Senior Aubrey Brown was selected for first prize winner this past summer after she presented her research to the Michigan Entomological Society on how climate change affects spiders’ ability to build webs.
Brown is one of nine Hillsdale College biology students who are presenting thesis research on campus this semester. Senior Monica Toohey recently presented on the accuracy of retail labels on fish for consumption, and senior Erin Flaherty presented on how seasonal changes affect macroinvertebrates in Fairbanks Creek in northwestern Michigan.
Brown conducted her research by testing webs of common house spiders at five different temperatures between 21 degrees Celsius and 50 degrees Celsius. Brown found that between 35 and 40 degrees Celsius, there was a drastic decline in the amount of webs the spiders can build. Additionally, the spiders in the 40 and 50 degree tests built the same amount of webs, but the spiders all died at 50 degrees, while spiders in 40-degree temperatures had a 58 percent survival rate.

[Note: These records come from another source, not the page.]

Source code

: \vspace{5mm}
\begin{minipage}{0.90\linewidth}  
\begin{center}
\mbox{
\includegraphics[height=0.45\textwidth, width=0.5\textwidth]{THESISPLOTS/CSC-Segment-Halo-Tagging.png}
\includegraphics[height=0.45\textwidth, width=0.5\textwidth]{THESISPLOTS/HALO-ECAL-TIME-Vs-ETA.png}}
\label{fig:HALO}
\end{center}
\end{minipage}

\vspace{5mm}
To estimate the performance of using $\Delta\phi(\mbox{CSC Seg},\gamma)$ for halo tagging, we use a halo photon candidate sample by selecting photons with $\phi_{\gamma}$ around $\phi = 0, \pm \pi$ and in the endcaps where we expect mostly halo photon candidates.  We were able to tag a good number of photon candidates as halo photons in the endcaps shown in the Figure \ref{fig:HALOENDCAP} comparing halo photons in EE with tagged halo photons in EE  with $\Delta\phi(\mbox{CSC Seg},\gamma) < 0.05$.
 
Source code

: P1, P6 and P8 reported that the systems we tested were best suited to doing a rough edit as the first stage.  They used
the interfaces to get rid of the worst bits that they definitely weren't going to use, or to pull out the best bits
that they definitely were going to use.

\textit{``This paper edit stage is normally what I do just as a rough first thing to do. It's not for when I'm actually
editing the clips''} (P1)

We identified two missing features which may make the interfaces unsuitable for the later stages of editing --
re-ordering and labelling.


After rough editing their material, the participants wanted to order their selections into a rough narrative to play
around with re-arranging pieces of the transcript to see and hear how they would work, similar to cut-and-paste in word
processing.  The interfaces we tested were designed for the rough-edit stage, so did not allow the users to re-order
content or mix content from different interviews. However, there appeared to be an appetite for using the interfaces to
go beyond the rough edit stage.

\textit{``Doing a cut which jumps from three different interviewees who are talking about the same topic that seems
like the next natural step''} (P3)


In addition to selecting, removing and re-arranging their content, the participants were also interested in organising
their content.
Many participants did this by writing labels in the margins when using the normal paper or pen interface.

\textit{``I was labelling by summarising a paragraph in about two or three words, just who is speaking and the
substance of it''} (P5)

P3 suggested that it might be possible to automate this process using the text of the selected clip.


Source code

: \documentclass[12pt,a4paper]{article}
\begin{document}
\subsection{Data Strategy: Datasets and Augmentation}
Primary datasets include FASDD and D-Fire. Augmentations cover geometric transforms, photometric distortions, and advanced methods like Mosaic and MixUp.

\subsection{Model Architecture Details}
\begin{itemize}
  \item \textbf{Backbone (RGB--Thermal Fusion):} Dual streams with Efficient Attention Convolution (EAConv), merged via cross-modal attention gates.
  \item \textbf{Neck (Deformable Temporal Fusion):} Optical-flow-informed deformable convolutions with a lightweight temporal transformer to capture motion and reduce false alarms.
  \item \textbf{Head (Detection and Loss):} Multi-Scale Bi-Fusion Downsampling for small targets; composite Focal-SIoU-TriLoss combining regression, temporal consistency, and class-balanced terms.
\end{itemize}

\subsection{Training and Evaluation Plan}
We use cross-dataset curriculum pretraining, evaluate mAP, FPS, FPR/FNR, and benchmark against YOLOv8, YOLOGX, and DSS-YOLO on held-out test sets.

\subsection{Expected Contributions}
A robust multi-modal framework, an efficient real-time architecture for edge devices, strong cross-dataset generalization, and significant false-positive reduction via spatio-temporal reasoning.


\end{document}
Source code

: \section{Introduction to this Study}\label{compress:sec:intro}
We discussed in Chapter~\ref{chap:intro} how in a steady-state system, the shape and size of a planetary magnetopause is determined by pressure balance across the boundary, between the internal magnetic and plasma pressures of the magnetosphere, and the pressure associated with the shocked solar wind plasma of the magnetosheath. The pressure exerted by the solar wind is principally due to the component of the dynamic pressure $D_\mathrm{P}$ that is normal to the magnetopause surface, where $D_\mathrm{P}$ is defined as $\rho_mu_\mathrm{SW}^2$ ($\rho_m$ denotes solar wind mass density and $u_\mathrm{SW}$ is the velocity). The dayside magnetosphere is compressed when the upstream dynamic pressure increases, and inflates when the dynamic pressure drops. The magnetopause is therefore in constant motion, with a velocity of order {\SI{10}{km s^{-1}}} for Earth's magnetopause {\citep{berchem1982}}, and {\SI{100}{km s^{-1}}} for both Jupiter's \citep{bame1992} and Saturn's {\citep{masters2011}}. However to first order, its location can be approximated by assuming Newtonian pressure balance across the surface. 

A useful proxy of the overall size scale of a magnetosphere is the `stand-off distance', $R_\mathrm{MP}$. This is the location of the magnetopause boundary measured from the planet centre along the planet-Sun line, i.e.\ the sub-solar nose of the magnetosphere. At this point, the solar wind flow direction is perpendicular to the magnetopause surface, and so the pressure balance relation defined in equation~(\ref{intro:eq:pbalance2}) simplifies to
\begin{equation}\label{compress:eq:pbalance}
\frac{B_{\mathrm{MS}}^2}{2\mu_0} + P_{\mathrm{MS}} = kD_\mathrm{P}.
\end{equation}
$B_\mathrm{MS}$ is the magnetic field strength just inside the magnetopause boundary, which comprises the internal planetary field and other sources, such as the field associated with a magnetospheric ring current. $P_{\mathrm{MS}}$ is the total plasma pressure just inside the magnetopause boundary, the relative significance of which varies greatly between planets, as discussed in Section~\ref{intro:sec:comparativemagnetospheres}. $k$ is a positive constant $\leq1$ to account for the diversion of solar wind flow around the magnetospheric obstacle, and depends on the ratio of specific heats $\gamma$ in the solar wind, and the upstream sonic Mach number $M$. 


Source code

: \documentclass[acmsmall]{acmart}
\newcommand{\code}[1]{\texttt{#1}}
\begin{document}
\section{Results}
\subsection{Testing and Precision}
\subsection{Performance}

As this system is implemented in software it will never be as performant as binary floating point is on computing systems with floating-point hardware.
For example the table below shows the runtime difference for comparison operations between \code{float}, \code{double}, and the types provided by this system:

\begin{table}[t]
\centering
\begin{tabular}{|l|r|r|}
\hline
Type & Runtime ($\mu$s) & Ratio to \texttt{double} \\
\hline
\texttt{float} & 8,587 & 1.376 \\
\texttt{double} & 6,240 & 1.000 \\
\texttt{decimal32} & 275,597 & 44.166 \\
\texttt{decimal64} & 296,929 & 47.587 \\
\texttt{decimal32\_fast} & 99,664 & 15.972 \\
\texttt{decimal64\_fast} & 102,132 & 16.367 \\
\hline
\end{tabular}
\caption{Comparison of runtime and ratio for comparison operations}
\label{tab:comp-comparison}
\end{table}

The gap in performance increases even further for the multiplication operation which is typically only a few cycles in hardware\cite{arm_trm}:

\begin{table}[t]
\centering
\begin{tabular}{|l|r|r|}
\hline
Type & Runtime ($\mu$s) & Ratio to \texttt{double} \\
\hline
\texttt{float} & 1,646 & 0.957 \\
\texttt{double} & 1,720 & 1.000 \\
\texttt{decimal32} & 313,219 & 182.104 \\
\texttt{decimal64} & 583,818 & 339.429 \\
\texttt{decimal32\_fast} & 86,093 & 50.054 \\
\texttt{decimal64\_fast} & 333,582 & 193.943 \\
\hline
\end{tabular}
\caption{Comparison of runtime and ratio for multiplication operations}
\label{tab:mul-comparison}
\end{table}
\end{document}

Brown explained that while spiders were able to build sustainable webs in the 35-degree tests, they were not able to in the 40-degree tests. She also cited a NASA scientist who reported that the temperature of the earth has increased 1.1 degrees Celsius since the late-19th century.
“If five degrees makes enough difference so that the spider can not be sustained, we have to be careful about climate change, because of the 1.1 increase that has already occurred,” Brown said. “And the most increase has been in the last 35 years.”
Brown is the first Hillsdale student to conduct research on spiders, and she knows of only one similar general scientific study, which found that spiders built the most webs at room temperature.
Toohey’s project involved a combination of lab research and retail investigation. She got the idea for the project from a 2013 report from Oceana, an international organization focused on protecting ocean environments, which found that 18 percent of the fish from grocery stores and seafood markets the organization collected and tested were mislabeled. According to the Food and Drug Administration, mislabeling often is used to create financial benefits for the retail stores. Mislabeling can also cause someone to unknowingly buy an endangered species of fish and can also affect the health of human consumers.
“Basically the purpose of my research was to find whether you and I as general consumers should be concerned whether the seafood that we’re purchasing is actually what it is,” Toohey said.
To conduct her research, Toohey purchased several kinds of fish from various grocery stores in Michigan and tested the DNA to see if the fish type matched its label..
“I would go into a store and buy grouper and halibut and red snapper and salmon, yellow perch, a bunch of different fish,” she said. “I would record the name on the label, and I would kind of compare other things too, like if it was fresh, if it was wild, where it came from.”
She found one fish that was mislabeled in her last batch — a zander that was labeled as yellow perch.
She neglected to record prices during her research because she didn’t find out until later on that cheaper fish are sometimes substituted for more expensive ones. She also noted that it is difficult to tell where exactly food mislabeling occurs on the supply chain.
“A lot of journalism was based on the Oceana report,” Toohey said. “One thing Oceana was doing was advocating for increased traceability. There’s not a lot of traceability for that industry.”
Flaherty spent her summer and part of the fall semester studying macroinvertebrates, or spineless bugs, in Fairbanks Creek, which is a branch off Rockwell Lake in northern Michigan. Her project was to determine the long-term effects of seasons on macroinvertebrate composition over the course of a year, and also the differences between forest and meadow habitats along the stream. Flaherty said no scientific research has been performed on this topic before, to her knowledge.
Over the course of her research, she saw significant differences between the forest and meadow sites. She also found that in the meadow site, scrapers, which is a category of insect, peaked around May.
“I loved being able to do the hands-on work, and to be in the stream and around fresh air, and working with animals,” she said.